Iraq: Deterrence Not War
Iraq: Deterrence Not War
Andrew Mack, Director - Human Security Centre
October 10, 2002
As the debate over the looming war with Iraq becomes more strident, dispassionate analysis of the Bush Administration's case for war against Iraq becomes ever more important - particularly for its critics. This means accepting that some central tenets of the hawks' case are quite correct.
First, it is true that inspections, however intrusive, can never guarantee that all Saddam's weapons of mass destruction (WMD) programs will be uncovered - Hans Blix, the UN's chief arms inspector, has admitted as much. Mobile and underground WMD facilities are almost impossible to detect. Inspections are always useful; never conclusive.
Second, the Iraqi regime is utterly untrustworthy and its promises to come clean on its WMD programs aren't, and never have, been worth the paper they are printed on.

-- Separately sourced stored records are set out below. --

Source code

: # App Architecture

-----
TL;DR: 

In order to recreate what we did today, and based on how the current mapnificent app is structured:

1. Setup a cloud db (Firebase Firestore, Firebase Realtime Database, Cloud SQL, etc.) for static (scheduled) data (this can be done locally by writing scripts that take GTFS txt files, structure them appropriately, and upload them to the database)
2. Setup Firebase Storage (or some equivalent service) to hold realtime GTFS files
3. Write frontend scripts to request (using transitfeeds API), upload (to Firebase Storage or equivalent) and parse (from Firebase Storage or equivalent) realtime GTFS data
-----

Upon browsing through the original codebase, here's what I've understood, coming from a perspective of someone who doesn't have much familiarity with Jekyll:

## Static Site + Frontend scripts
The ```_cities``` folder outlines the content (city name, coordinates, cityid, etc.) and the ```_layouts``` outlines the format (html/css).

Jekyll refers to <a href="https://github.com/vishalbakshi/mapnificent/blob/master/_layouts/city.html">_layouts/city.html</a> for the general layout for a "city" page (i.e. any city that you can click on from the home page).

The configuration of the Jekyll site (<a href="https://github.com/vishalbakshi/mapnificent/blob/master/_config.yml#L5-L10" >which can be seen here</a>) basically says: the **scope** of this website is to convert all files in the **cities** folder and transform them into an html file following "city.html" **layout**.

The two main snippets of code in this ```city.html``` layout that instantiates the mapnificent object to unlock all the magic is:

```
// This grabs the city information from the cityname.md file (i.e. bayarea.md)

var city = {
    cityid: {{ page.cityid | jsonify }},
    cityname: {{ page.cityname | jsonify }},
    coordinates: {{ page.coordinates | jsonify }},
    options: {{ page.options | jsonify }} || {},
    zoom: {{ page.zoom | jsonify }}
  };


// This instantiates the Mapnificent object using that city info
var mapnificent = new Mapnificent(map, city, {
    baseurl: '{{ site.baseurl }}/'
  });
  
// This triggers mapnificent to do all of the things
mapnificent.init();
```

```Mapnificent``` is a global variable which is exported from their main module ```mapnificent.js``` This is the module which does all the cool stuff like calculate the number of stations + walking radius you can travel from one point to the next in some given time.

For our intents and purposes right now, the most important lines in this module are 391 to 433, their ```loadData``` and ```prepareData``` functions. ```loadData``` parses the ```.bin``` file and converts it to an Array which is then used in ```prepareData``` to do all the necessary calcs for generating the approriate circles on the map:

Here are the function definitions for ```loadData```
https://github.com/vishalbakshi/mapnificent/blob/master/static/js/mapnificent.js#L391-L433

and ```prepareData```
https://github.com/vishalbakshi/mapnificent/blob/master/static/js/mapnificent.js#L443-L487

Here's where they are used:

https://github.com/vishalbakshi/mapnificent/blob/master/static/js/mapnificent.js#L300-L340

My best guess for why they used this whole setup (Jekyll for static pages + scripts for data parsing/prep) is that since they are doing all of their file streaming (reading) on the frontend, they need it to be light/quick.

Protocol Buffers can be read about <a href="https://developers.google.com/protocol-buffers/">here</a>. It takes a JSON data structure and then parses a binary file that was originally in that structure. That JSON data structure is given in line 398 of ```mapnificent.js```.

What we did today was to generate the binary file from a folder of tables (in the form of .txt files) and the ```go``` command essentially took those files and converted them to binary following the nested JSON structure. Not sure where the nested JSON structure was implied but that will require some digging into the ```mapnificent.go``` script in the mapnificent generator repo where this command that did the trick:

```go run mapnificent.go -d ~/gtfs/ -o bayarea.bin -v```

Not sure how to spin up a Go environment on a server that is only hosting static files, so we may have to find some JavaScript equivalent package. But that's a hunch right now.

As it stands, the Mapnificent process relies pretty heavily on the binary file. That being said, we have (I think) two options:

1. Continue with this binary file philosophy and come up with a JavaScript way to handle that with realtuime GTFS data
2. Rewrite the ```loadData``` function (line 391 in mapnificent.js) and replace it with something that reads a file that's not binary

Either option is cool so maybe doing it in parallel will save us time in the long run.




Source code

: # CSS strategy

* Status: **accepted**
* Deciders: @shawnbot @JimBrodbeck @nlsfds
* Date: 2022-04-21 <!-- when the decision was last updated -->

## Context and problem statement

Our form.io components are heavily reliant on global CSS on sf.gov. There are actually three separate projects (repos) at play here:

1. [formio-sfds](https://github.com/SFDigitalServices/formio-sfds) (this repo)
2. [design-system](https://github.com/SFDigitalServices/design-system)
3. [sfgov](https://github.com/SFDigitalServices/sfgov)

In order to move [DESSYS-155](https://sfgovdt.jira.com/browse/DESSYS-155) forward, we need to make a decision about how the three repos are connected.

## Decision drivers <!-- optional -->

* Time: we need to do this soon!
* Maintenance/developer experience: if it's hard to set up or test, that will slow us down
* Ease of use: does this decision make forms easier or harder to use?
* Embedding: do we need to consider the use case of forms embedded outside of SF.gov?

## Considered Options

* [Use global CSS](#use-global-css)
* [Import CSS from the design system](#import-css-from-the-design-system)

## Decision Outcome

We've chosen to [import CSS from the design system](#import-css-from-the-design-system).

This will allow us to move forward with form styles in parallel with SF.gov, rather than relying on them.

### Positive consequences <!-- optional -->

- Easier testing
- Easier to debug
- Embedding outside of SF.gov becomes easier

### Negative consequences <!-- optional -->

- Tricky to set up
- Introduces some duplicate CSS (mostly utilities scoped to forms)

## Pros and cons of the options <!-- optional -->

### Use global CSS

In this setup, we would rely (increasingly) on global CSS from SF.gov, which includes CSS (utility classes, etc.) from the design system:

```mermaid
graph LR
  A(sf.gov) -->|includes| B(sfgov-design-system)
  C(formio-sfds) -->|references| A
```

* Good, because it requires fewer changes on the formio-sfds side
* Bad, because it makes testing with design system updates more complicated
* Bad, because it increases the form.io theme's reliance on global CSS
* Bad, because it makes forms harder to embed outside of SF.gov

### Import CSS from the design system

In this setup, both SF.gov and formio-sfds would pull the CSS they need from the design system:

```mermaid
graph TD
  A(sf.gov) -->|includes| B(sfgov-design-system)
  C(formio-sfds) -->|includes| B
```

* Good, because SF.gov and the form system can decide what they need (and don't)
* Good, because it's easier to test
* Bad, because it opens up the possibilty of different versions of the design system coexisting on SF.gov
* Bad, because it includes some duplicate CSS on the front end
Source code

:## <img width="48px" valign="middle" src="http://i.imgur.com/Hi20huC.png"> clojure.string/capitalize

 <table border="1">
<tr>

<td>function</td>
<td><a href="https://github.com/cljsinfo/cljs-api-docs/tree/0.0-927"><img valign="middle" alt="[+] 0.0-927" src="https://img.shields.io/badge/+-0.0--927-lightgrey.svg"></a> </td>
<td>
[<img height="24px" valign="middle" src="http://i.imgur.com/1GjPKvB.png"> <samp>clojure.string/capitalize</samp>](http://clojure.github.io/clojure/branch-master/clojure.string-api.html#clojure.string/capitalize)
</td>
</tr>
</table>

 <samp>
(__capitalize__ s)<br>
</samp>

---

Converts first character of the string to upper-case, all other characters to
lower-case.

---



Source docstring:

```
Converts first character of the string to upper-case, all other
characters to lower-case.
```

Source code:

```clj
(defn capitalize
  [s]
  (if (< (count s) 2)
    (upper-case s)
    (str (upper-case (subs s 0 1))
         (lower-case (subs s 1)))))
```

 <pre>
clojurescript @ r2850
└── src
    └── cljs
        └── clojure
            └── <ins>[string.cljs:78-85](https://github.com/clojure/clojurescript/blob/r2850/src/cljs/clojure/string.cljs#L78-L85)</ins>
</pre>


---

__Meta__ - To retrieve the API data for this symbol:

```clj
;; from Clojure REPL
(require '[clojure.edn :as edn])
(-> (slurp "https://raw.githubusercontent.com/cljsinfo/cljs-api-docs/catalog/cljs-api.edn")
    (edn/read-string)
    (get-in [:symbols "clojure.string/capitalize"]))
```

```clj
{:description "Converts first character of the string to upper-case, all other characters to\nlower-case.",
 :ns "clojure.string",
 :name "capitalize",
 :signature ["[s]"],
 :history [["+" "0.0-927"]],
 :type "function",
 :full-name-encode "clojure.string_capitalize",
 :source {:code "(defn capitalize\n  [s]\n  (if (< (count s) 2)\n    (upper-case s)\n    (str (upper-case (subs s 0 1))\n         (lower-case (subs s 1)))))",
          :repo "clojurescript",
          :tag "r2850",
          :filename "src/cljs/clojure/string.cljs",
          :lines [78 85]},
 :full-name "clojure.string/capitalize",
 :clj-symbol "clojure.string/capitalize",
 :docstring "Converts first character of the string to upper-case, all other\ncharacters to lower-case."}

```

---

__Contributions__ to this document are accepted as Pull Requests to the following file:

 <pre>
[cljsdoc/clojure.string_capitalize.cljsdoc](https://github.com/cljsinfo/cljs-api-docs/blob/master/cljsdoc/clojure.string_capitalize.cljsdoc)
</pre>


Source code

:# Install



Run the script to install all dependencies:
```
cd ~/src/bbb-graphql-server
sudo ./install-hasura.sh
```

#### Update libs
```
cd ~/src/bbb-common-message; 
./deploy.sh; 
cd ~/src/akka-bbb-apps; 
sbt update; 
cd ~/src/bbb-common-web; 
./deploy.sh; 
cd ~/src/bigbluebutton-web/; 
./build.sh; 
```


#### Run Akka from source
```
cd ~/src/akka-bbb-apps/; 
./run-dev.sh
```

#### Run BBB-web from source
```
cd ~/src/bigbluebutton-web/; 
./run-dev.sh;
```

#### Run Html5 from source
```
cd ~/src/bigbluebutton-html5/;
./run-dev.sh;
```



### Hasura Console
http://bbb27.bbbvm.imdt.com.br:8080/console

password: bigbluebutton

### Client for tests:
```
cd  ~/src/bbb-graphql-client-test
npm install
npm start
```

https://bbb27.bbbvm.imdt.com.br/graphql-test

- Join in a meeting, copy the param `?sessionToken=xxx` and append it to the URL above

Third, it is true that regime change is a necessary - but by no means sufficient - condition for getting rid of Iraqi WMD programs.

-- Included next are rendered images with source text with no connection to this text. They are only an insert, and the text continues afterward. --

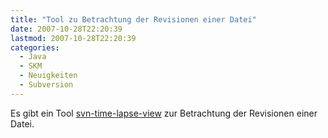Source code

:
 ```yaml
---
title: "Tool zu Betrachtung der Revisionen einer Datei"
date: 2007-10-28T22:20:39
lastmod: 2007-10-28T22:20:39
categories:
  - Java
  - SKM
  - Neuigkeiten
  - Subversion
---
```

Es gibt ein Tool <a href="http://code.google.com/p/svn-time-lapse-view/" >svn-time-lapse-view</a> zur Betrachtung der Revisionen einer Datei.
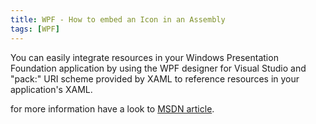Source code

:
 ```yaml
---
title: WPF - How to embed an Icon in an Assembly
tags: [WPF]
---
```

<p>You can easily integrate resources in your Windows Presentation Foundation application by using the WPF designer for Visual Studio and &quot;pack:&quot; URI scheme provided by XAML to reference resources in your application's XAML.</p>  <p>for more information have a look to <a href="http://msdn.microsoft.con/en-us/library/bb514517.aspx" target="_blank">MSDN article</a>.</p>
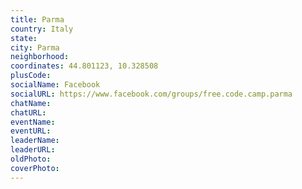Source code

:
 ```yaml
---
title: Parma
country: Italy
state: 
city: Parma
neighborhood: 
coordinates: 44.801123, 10.328508
plusCode:
socialName: Facebook
socialURL: https://www.facebook.com/groups/free.code.camp.parma
chatName:
chatURL:
eventName:
eventURL:
leaderName:
leaderURL:
oldPhoto: 
coverPhoto:
---
```

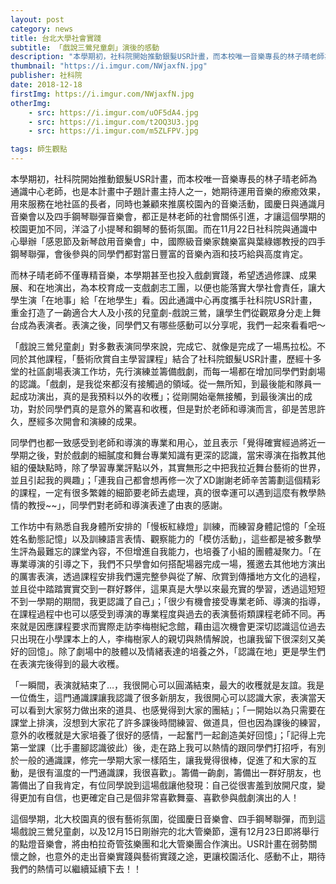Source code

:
 ```yaml
---
layout: post
category: news
title: 台北大學社會實踐
subtitle: 「戲說三鶯兒童劇」演後的感動
description: "本學期初，社科院開始推動銀髮USR計畫，而本校唯一音樂專長的林子晴老師為通識中心老師，也是本計畫中子題計畫主持人之一，她期待運用音樂的療癒效果，用來服務在地社區的長者，同時也兼顧來推廣校園內的音樂活動，國慶日與通識月音樂會以及四手鋼琴聯彈音樂會，都正是林老師的社會關係引進，才讓這個學期的校園更加不同，洋溢了小提琴和鋼琴的藝術氛圍。而在11月22日社科院與通識中心舉辦「感恩節及新琴啟用音樂會」中，國際級音樂家魏樂富與葉綠娜教授的四手鋼琴聯彈，會後參與的同學們都對當日豐富的音樂內涵和技巧給與高度肯定。..."
thumbnail: "https://i.imgur.com/NWjaxfN.jpg"
publisher: 社科院
date: 2018-12-18
firstImg: https://i.imgur.com/NWjaxfN.jpg
otherImg:
    - src: https://i.imgur.com/uOF5dA4.jpg
    - src: https://i.imgur.com/t2OQ3U3.jpg
    - src: https://i.imgur.com/m5ZLFPV.jpg

tags: 師生觀點
---
```


本學期初，社科院開始推動銀髮USR計畫，而本校唯一音樂專長的林子晴老師為通識中心老師，也是本計畫中子題計畫主持人之一，她期待運用音樂的療癒效果，用來服務在地社區的長者，同時也兼顧來推廣校園內的音樂活動，國慶日與通識月音樂會以及四手鋼琴聯彈音樂會，都正是林老師的社會關係引進，才讓這個學期的校園更加不同，洋溢了小提琴和鋼琴的藝術氛圍。而在11月22日社科院與通識中心舉辦「感恩節及新琴啟用音樂會」中，國際級音樂家魏樂富與葉綠娜教授的四手鋼琴聯彈，會後參與的同學們都對當日豐富的音樂內涵和技巧給與高度肯定。

而林子晴老師不僅專精音樂，本學期甚至也投入戲劇實踐，希望透過修課、成果展、和在地演出，為本校育成一支戲劇志工團，以便也能落實大學社會責任，讓大學生演「在地事」給「在地學生」看。因此通識中心再度攜手社科院USR計畫，重金打造了一齣適合大人及小孩的兒童劇-戲說三鶯，讓學生們從觀眾身分走上舞台成為表演者。表演之後，同學們又有哪些感動可以分享呢，我們一起來看看吧～

「戲說三鶯兒童劇」對多數表演同學來說，完成它、就像是完成了一場馬拉松。不同於其他課程，「藝術欣賞自主學習課程」結合了社科院銀髮USR計畫，歷經十多堂的社區劇場表演工作坊，先行演練並籌備戲劇，而每一場都在增加同學們對劇場的認識。「戲劇，是我從來都沒有接觸過的領域。從一無所知，到最後能和隊員一起成功演出，真的是我預料以外的收穫」；從剛開始毫無接觸，到最後演出的成功，對於同學們真的是意外的驚喜和收穫，但是對於老師和導演而言，卻是苦思許久，歷經多次開會和演練的成果。

同學們也都一致感受到老師和導演的專業和用心，並且表示「覺得確實經過將近一學期之後，對於戲劇的細膩度和舞台專業知識有更深的認識，當宋導演在指教其他組的優缺點時，除了學習專業評點以外，其實無形之中把我拉近舞台藝術的世界，並且引起我的興趣」；「連我自己都會想再修一次了XD謝謝老師辛苦籌劃這個精彩的課程，一定有很多繁雜的細節要老師去處理，真的很幸運可以遇到這麼有教學熱情的教授~~」，同學們對老師和導演表達了由衷的感謝。

工作坊中有熟悉自我身體所安排的「慢板紅綠燈」訓練，而練習身體記憶的「全班姓名動態記憶」以及訓練語言表情、觀察能力的「模仿活動」，這些都是被多數學生評為最難忘的課堂內容，不但增進自我能力，也培養了小組的團體凝聚力。「在專業導演的引導之下，我們不只學會如何搭配場器完成一場，獲邀去其他地方演出的厲害表演，透過課程安排我們還完整參與從了解、欣賞到傳播地方文化的過程，並且從中踏踏實實交到一群好夥伴，這果真是大學以來最充實的學習，透過這短短不到一學期的期間，我更認識了自己」；「很少有機會接受專業老師、導演的指導，在課程過程中也可以感受到導演的專業程度與過去的表演藝術類課程老師不同。再來就是因應課程要求而實際走訪李梅樹紀念館，藉由這次機會更深切認識這位過去只出現在小學課本上的人，李梅樹家人的親切與熱情解說，也讓我留下很深刻又美好的回憶」。除了劇場中的肢體以及情緒表達的培養之外，「認識在地」更是學生們在表演完後得到的最大收穫。

「一瞬間，表演就結束了…，我很開心可以圓滿結束，最大的收穫就是友誼。我是一位僑生，這門通識課讓我認識了很多新朋友，我很開心可以認識大家，表演當天可以看到大家努力做出來的道具、也感覺得到大家的團結」；「一開始以為只需要在課堂上排演，沒想到大家花了許多課後時間練習、做道具，但也因為課後的練習，意外的收穫就是大家培養了很好的感情，一起奮鬥一起創造美好回憶」；「記得上完第一堂課（比手畫腳認識彼此）後，走在路上我可以熱情的跟同學們打招呼，有別於一般的通識課，修完一學期大家一樣陌生，讓我覺得很棒，促進了和大家的互動，是很有溫度的一門通識課，我很喜歡」。籌備一齣劇，籌備出一群好朋友，也籌備出了自我肯定，有位同學說到這場戲讓他發現：自己從很害羞到放開尺度，變得更加有自信，也更確定自己是個非常喜歡舞臺、喜歡參與戲劇演出的人！

這個學期，北大校園真的很有藝術氛圍，從國慶日音樂會、四手鋼琴聯彈，而到這場戲說三鶯兒童劇，以及12月15日剛辦完的北大管樂節，還有12月23日即將舉行的點燈音樂會，將由柏拉奇管弦樂團和北大管樂團合作演出。USR計畫在弱勢關懷之餘，也意外的走出音樂實踐與藝術實踐之途，更讓校園活化、感動不止，期待我們的熱情可以繼續延續下去！！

But it does not follow from this that war is necessary.
Much of the Administration's case for war is driven by politics rather than logic and evidence. It is often plain wrong - and it reeks of hypocrisy.
Consider first the claim that regime change is necessary to stop the often violent persecution of the Iraqi people? This may well be true, but it is not a driver of the campaign to wage war on Iraq. In the 1980s, Saddam was every bit as vicious a ruler as he is today, but Washington supported him. It did so because it suited America's real politik interest to do so.
And if preventing violent repression was a reason for military intervention the US would have sent forces to stop the genocide in Rwanda where the slaughter perpetrated by the genocideurs was far worse than any of Saddam's bloody crimes. Washington averted its gaze and did nothing.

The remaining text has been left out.